▶ What you will do
Collect from the data below each line with "University".

▶ Materials provided
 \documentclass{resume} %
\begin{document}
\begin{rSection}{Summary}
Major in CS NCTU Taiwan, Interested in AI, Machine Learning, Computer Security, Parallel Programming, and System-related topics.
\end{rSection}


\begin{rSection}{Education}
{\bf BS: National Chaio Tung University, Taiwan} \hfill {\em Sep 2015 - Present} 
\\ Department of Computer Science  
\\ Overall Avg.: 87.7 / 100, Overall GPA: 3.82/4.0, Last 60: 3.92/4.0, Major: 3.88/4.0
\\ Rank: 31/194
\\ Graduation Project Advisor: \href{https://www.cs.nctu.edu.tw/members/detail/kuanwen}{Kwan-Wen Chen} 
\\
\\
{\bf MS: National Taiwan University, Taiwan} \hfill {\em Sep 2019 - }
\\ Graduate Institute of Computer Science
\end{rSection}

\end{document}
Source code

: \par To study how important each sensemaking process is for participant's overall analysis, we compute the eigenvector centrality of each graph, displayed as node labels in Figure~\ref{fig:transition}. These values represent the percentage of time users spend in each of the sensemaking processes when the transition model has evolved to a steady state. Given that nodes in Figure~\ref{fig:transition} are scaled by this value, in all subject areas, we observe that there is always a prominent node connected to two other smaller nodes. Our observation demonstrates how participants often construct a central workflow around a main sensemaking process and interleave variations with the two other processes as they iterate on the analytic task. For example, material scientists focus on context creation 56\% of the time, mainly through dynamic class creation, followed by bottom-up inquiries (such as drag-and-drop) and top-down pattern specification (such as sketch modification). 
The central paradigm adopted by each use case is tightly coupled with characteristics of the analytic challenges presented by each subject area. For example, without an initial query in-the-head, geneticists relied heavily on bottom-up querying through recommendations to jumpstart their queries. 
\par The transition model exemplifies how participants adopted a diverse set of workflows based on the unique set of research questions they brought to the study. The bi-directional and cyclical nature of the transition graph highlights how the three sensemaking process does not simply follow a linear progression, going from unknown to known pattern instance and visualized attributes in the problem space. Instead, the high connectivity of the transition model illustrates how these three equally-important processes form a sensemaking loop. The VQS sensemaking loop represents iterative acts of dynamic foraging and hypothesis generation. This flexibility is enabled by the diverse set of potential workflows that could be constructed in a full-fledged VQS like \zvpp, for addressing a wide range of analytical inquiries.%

==

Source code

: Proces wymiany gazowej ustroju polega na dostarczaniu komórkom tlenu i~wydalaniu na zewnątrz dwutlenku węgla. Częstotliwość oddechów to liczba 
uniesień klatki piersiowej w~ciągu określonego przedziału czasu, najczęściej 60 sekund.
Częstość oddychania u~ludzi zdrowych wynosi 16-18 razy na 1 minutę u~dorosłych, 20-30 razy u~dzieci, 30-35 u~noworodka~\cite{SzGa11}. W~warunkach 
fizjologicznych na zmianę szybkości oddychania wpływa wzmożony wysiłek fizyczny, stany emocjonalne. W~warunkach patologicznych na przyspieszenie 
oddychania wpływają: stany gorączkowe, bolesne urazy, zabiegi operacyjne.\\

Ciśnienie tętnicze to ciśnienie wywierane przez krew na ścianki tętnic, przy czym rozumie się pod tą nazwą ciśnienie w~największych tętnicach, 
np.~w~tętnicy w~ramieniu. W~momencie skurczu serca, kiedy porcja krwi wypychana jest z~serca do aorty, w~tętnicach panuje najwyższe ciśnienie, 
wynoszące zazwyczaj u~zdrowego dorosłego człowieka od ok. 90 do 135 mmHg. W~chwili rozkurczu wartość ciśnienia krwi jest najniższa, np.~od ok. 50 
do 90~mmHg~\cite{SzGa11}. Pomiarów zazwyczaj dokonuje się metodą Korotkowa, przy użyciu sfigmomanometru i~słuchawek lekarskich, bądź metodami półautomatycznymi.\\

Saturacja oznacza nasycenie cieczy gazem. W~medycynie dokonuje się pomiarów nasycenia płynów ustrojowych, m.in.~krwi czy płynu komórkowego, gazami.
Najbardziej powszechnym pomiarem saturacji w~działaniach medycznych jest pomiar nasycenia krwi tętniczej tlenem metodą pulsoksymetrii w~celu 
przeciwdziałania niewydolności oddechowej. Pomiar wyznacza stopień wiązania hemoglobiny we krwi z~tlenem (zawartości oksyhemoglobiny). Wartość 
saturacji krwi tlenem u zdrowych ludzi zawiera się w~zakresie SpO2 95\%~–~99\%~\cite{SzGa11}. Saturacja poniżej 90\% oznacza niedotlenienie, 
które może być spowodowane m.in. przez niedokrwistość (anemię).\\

==

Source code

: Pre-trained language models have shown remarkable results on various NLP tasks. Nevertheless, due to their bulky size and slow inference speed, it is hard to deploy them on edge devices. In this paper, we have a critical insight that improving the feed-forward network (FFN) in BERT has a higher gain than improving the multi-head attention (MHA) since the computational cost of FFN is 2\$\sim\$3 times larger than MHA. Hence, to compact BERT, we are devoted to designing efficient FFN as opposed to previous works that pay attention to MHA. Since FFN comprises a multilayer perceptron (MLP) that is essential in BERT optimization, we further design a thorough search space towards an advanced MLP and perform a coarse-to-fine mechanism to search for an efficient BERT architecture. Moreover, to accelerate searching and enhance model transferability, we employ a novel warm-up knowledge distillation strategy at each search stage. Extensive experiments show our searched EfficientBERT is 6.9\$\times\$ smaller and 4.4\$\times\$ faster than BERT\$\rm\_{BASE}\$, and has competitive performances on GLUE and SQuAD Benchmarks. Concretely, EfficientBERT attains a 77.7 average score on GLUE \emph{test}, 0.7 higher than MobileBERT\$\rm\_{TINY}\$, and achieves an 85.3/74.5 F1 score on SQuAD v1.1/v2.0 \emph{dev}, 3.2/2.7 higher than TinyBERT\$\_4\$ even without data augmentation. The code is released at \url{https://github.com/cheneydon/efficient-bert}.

▶ Response to the task
{\bf BS: National Chaio Tung University, Taiwan} \hfill {\em Sep 2015 - Present} 
{\bf MS: National Taiwan University, Taiwan} \hfill {\em Sep 2019 - }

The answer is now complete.